**The task**
Only the last stretch of the records is wanted: restate word for word the line with "ಹಾಗೆಮಾಡಿದರೆ" and every line after it.

Start of Records shown

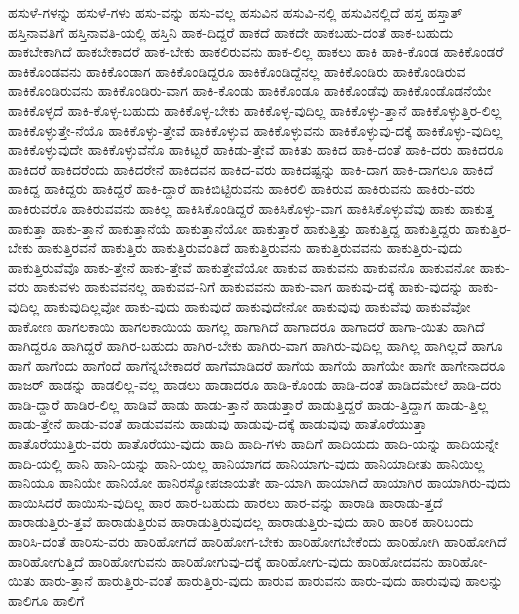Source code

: {ಹಸುಳೆ-ಗಳನ್ನು
ಹಸುಳೆ-ಗಳು
ಹಸು-ವನ್ನು
ಹಸು-ವಲ್ಲ
ಹಸುವಿನ
ಹಸುವಿ-ನಲ್ಲಿ
ಹಸುವಿನಲ್ಲಿದೆ
ಹಸ್ತ
ಹಸ್ತಾತ್
ಹಸ್ತಿನಾವತಿಗೆ
ಹಸ್ತಿನಾವತಿ-ಯಲ್ಲಿ
ಹಸ್ತಿನಿ
ಹಾಕ-ದಿದ್ದರೆ
ಹಾಕದೆ
ಹಾಕದೇ
ಹಾಕಬಹು-ದಂತೆ
ಹಾಕ-ಬಹುದು
ಹಾಕಬೇಕಾಗಿದೆ
ಹಾಕಬೇಕಾದರೆ
ಹಾಕ-ಬೇಕು
ಹಾಕಲಿರುವನು
ಹಾಕ-ಲಿಲ್ಲ
ಹಾಕಲು
ಹಾಕಿ
ಹಾಕಿ-ಕೊಂಡ
ಹಾಕಿಕೊಂಡರೆ
ಹಾಕಿಕೊಂಡವನು
ಹಾಕಿಕೊಂಡಾಗ
ಹಾಕಿಕೊಂಡಿದ್ದರೂ
ಹಾಕಿಕೊಂಡಿದ್ದೆನಲ್ಲ
ಹಾಕಿಕೊಂಡಿರು
ಹಾಕಿಕೊಂಡಿರುವ
ಹಾಕಿಕೊಂಡಿರುವನು
ಹಾಕಿಕೊಂಡಿರು-ವಾಗ
ಹಾಕಿ-ಕೊಂಡು
ಹಾಕಿಕೊಂಡೂ
ಹಾಕಿಕೊಂಡೆವು
ಹಾಕಿಕೊಂಡೊಡನೆಯೇ
ಹಾಕಿಕೊಳ್ಳದೆ
ಹಾಕಿ-ಕೊಳ್ಳ-ಬಹುದು
ಹಾಕಿಕೊಳ್ಳ-ಬೇಕು
ಹಾಕಿಕೊಳ್ಳ-ವುದಿಲ್ಲ
ಹಾಕಿಕೊಳ್ಳು-ತ್ತಾನೆ
ಹಾಕಿಕೊಳ್ಳುತ್ತಿರ-ಲಿಲ್ಲ
ಹಾಕಿಕೊಳ್ಳುತ್ತೇ-ನೆಯೊ
ಹಾಕಿಕೊಳ್ಳು-ತ್ತೇವೆ
ಹಾಕಿಕೊಳ್ಳುವ
ಹಾಕಿಕೊಳ್ಳುವನು
ಹಾಕಿಕೊಳ್ಳುವು-ದಕ್ಕೆ
ಹಾಕಿಕೊಳ್ಳು-ವುದಿಲ್ಲ
ಹಾಕಿಕೊಳ್ಳುವುದೇ
ಹಾಕಿಕೊಳ್ಳುವೆನೊ
ಹಾಕಿಟ್ಟರೆ
ಹಾಕಿಡು-ತ್ತೇವೆ
ಹಾಕಿತು
ಹಾಕಿದ
ಹಾಕಿ-ದಂತೆ
ಹಾಕಿ-ದರು
ಹಾಕಿದರೂ
ಹಾಕಿದರೆ
ಹಾಕಿದರೆಂದು
ಹಾಕಿದರೇನೆ
ಹಾಕಿದವನ
ಹಾಕಿದ-ವರು
ಹಾಕಿದಷ್ಟನ್ನು
ಹಾಕಿ-ದಾಗ
ಹಾಕಿ-ದಾಗಲೂ
ಹಾಕಿದೆ
ಹಾಕಿದ್ದ
ಹಾಕಿದ್ದರು
ಹಾಕಿದ್ದರೆ
ಹಾಕಿ-ದ್ದಾರೆ
ಹಾಕಿಬಿಟ್ಟಿರುವನು
ಹಾಕಿರಲಿ
ಹಾಕಿರುವ
ಹಾಕಿರುವನು
ಹಾಕಿರು-ವರು
ಹಾಕಿರುವರೊ
ಹಾಕಿರುವವನು
ಹಾಕಿಲ್ಲ
ಹಾಕಿಸಿಕೊಂಡಿದ್ದರೆ
ಹಾಕಿಸಿಕೊಳ್ಳು-ವಾಗ
ಹಾಕಿಸಿಕೊಳ್ಳುವೆವು
ಹಾಕು
ಹಾಕುತ್ತ
ಹಾಕುತ್ತಾ
ಹಾಕು-ತ್ತಾನೆ
ಹಾಕುತ್ತಾನೆಯೆ
ಹಾಕುತ್ತಾನೆಯೋ
ಹಾಕುತ್ತಾರೆ
ಹಾಕುತ್ತಿತ್ತು
ಹಾಕುತ್ತಿದ್ದ
ಹಾಕುತ್ತಿದ್ದರು
ಹಾಕುತ್ತಿರ-ಬೇಕು
ಹಾಕುತ್ತಿರವನೆ
ಹಾಕುತ್ತಿರು
ಹಾಕುತ್ತಿರುವಂತಿದೆ
ಹಾಕುತ್ತಿರುವನು
ಹಾಕುತ್ತಿರುವವನು
ಹಾಕುತ್ತಿರು-ವುದು
ಹಾಕುತ್ತಿರುವೆವೊ
ಹಾಕು-ತ್ತೇನೆ
ಹಾಕು-ತ್ತೇವೆ
ಹಾಕುತ್ತೇವೆಯೋ
ಹಾಕುವ
ಹಾಕುವನು
ಹಾಕುವನೊ
ಹಾಕುವನೋ
ಹಾಕು-ವರು
ಹಾಕುವಳು
ಹಾಕುವವನಲ್ಲ
ಹಾಕುವವ-ನಿಗೆ
ಹಾಕುವವನು
ಹಾಕು-ವಾಗ
ಹಾಕುವು-ದಕ್ಕೆ
ಹಾಕು-ವುದನ್ನು
ಹಾಕು-ವುದಿಲ್ಲ
ಹಾಕುವುದಿಲ್ಲವೋ
ಹಾಕು-ವುದು
ಹಾಕುವುದೆ
ಹಾಕುವುದೇನೋ
ಹಾಕುವುವು
ಹಾಕುವೆವು
ಹಾಕುವೆವೋ
ಹಾಕೋಣ
ಹಾಗಲಕಾಯಿ
ಹಾಗಲಕಾಯಿಯ
ಹಾಗಲ್ಲ
ಹಾಗಾಗಿದೆ
ಹಾಗಾದರೂ
ಹಾಗಾದರೆ
ಹಾಗಾ-ಯಿತು
ಹಾಗಿದೆ
ಹಾಗಿದ್ದರೂ
ಹಾಗಿದ್ದರೆ
ಹಾಗಿರ-ಬಹುದು
ಹಾಗಿರ-ಬೇಕು
ಹಾಗಿರು-ವಾಗ
ಹಾಗಿರು-ವುದಿಲ್ಲ
ಹಾಗಿಲ್ಲ
ಹಾಗಿಲ್ಲದೆ
ಹಾಗೂ
ಹಾಗೆ
ಹಾಗೆಂದು
ಹಾಗೆಂದೆ
ಹಾಗೆನ್ನಬೇಕಾದರೆ
ಹಾಗೆಮಾಡಿದರೆ
ಹಾಗೆಯ
ಹಾಗೆಯೆ
ಹಾಗೆಯೇ
ಹಾಗೇ
ಹಾಗೇನಾದರೂ
ಹಾಜರ್
ಹಾಡನ್ನು
ಹಾಡಲಿಲ್ಲ-ವಲ್ಲ
ಹಾಡಲು
ಹಾಡಾದರೂ
ಹಾಡಿ-ಕೊಂಡು
ಹಾಡಿ-ದಂತೆ
ಹಾಡಿದಮೇಲೆ
ಹಾಡಿ-ದರು
ಹಾಡಿ-ದ್ದಾರೆ
ಹಾಡಿರ-ಲಿಲ್ಲ
ಹಾಡಿವೆ
ಹಾಡು
ಹಾಡು-ತ್ತಾನೆ
ಹಾಡುತ್ತಾರೆ
ಹಾಡುತ್ತಿದ್ದರೆ
ಹಾಡು-ತ್ತಿದ್ದಾಗ
ಹಾಡು-ತ್ತಿಲ್ಲ
ಹಾಡು-ತ್ತೇನೆ
ಹಾಡು-ವಂತೆ
ಹಾಡುವವನು
ಹಾಡುವು
ಹಾಡುವು-ದಕ್ಕೆ
ಹಾಡುವುವು
ಹಾತೊರೆಯುತ್ತಾ
ಹಾತೊರೆಯುತ್ತಿರು-ವರು
ಹಾತೊರೆಯು-ವುದು
ಹಾದಿ
ಹಾದಿ-ಗಳು
ಹಾದಿಗೆ
ಹಾದಿಯದು
ಹಾದಿ-ಯನ್ನು
ಹಾದಿಯನ್ನೇ
ಹಾದಿ-ಯಲ್ಲಿ
ಹಾನಿ
ಹಾನಿ-ಯನ್ನು
ಹಾನಿ-ಯಲ್ಲ
ಹಾನಿಯಾಗದ
ಹಾನಿಯಾಗು-ವುದು
ಹಾನಿಯಾದೀತು
ಹಾನಿಯಿಲ್ಲ
ಹಾನಿಯೂ
ಹಾನಿಯೇ
ಹಾನಿಯೋ
ಹಾನಿರಸ್ಯೋಪಜಾಯತೇ
ಹಾ-ಯಾಗಿ
ಹಾಯಾಗಿದೆ
ಹಾಯಾಗಿರ
ಹಾಯಾಗಿರು-ವುದು
ಹಾಯಿಸಿದರೆ
ಹಾಯಿಸು-ವುದಿಲ್ಲ
ಹಾರ
ಹಾರ-ಬಹುದು
ಹಾರಲು
ಹಾರ-ವನ್ನು
ಹಾರಾಡಿ
ಹಾರಾಡು-ತ್ತದೆ
ಹಾರಾಡುತ್ತಿರು-ತ್ತವೆ
ಹಾರಾಡುತ್ತಿರುವ
ಹಾರಾಡುತ್ತಿರುವುದಲ್ಲ
ಹಾರಾಡುತ್ತಿರು-ವುದು
ಹಾರಿ
ಹಾರಿಕ
ಹಾರಿಬಂದು
ಹಾರಿಸಿ-ದಂತೆ
ಹಾರಿಸು-ವರು
ಹಾರಿಹೋಗದೆ
ಹಾರಿಹೋಗ-ಬೇಕು
ಹಾರಿಹೋಗಬೇಕೆಂದು
ಹಾರಿಹೋಗಿ
ಹಾರಿಹೋಗಿದೆ
ಹಾರಿಹೋಗುತ್ತಿದೆ
ಹಾರಿಹೋಗುವನು
ಹಾರಿಹೋಗುವು-ದಕ್ಕೆ
ಹಾರಿಹೋಗು-ವುದು
ಹಾರಿಹೋದವನು
ಹಾರಿಹೋ-ಯಿತು
ಹಾರು-ತ್ತಾನೆ
ಹಾರುತ್ತಿರು-ವಂತೆ
ಹಾರುತ್ತಿರು-ವುದು
ಹಾರುವ
ಹಾರುವನು
ಹಾರು-ವುದು
ಹಾರುವುವು
ಹಾಲನ್ನು
ಹಾಲಿಗೂ
ಹಾಲಿಗೆ
}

End of Records shown

**Written solution**
ಹಾಗೆಮಾಡಿದರೆ
ಹಾಗೆಯ
ಹಾಗೆಯೆ
ಹಾಗೆಯೇ
ಹಾಗೇ
ಹಾಗೇನಾದರೂ
ಹಾಜರ್
ಹಾಡನ್ನು
ಹಾಡಲಿಲ್ಲ-ವಲ್ಲ
ಹಾಡಲು
ಹಾಡಾದರೂ
ಹಾಡಿ-ಕೊಂಡು
ಹಾಡಿ-ದಂತೆ
ಹಾಡಿದಮೇಲೆ
ಹಾಡಿ-ದರು
ಹಾಡಿ-ದ್ದಾರೆ
ಹಾಡಿರ-ಲಿಲ್ಲ
ಹಾಡಿವೆ
ಹಾಡು
ಹಾಡು-ತ್ತಾನೆ
ಹಾಡುತ್ತಾರೆ
ಹಾಡುತ್ತಿದ್ದರೆ
ಹಾಡು-ತ್ತಿದ್ದಾಗ
ಹಾಡು-ತ್ತಿಲ್ಲ
ಹಾಡು-ತ್ತೇನೆ
ಹಾಡು-ವಂತೆ
ಹಾಡುವವನು
ಹಾಡುವು
ಹಾಡುವು-ದಕ್ಕೆ
ಹಾಡುವುವು
ಹಾತೊರೆಯುತ್ತಾ
ಹಾತೊರೆಯುತ್ತಿರು-ವರು
ಹಾತೊರೆಯು-ವುದು
ಹಾದಿ
ಹಾದಿ-ಗಳು
ಹಾದಿಗೆ
ಹಾದಿಯದು
ಹಾದಿ-ಯನ್ನು
ಹಾದಿಯನ್ನೇ
ಹಾದಿ-ಯಲ್ಲಿ
ಹಾನಿ
ಹಾನಿ-ಯನ್ನು
ಹಾನಿ-ಯಲ್ಲ
ಹಾನಿಯಾಗದ
ಹಾನಿಯಾಗು-ವುದು
ಹಾನಿಯಾದೀತು
ಹಾನಿಯಿಲ್ಲ
ಹಾನಿಯೂ
ಹಾನಿಯೇ
ಹಾನಿಯೋ
ಹಾನಿರಸ್ಯೋಪಜಾಯತೇ
ಹಾ-ಯಾಗಿ
ಹಾಯಾಗಿದೆ
ಹಾಯಾಗಿರ
ಹಾಯಾಗಿರು-ವುದು
ಹಾಯಿಸಿದರೆ
ಹಾಯಿಸು-ವುದಿಲ್ಲ
ಹಾರ
ಹಾರ-ಬಹುದು
ಹಾರಲು
ಹಾರ-ವನ್ನು
ಹಾರಾಡಿ
ಹಾರಾಡು-ತ್ತದೆ
ಹಾರಾಡುತ್ತಿರು-ತ್ತವೆ
ಹಾರಾಡುತ್ತಿರುವ
ಹಾರಾಡುತ್ತಿರುವುದಲ್ಲ
ಹಾರಾಡುತ್ತಿರು-ವುದು
ಹಾರಿ
ಹಾರಿಕ
ಹಾರಿಬಂದು
ಹಾರಿಸಿ-ದಂತೆ
ಹಾರಿಸು-ವರು
ಹಾರಿಹೋಗದೆ
ಹಾರಿಹೋಗ-ಬೇಕು
ಹಾರಿಹೋಗಬೇಕೆಂದು
ಹಾರಿಹೋಗಿ
ಹಾರಿಹೋಗಿದೆ
ಹಾರಿಹೋಗುತ್ತಿದೆ
ಹಾರಿಹೋಗುವನು
ಹಾರಿಹೋಗುವು-ದಕ್ಕೆ
ಹಾರಿಹೋಗು-ವುದು
ಹಾರಿಹೋದವನು
ಹಾರಿಹೋ-ಯಿತು
ಹಾರು-ತ್ತಾನೆ
ಹಾರುತ್ತಿರು-ವಂತೆ
ಹಾರುತ್ತಿರು-ವುದು
ಹಾರುವ
ಹಾರುವನು
ಹಾರು-ವುದು
ಹಾರುವುವು
ಹಾಲನ್ನು
ಹಾಲಿಗೂ
ಹಾಲಿಗೆ
}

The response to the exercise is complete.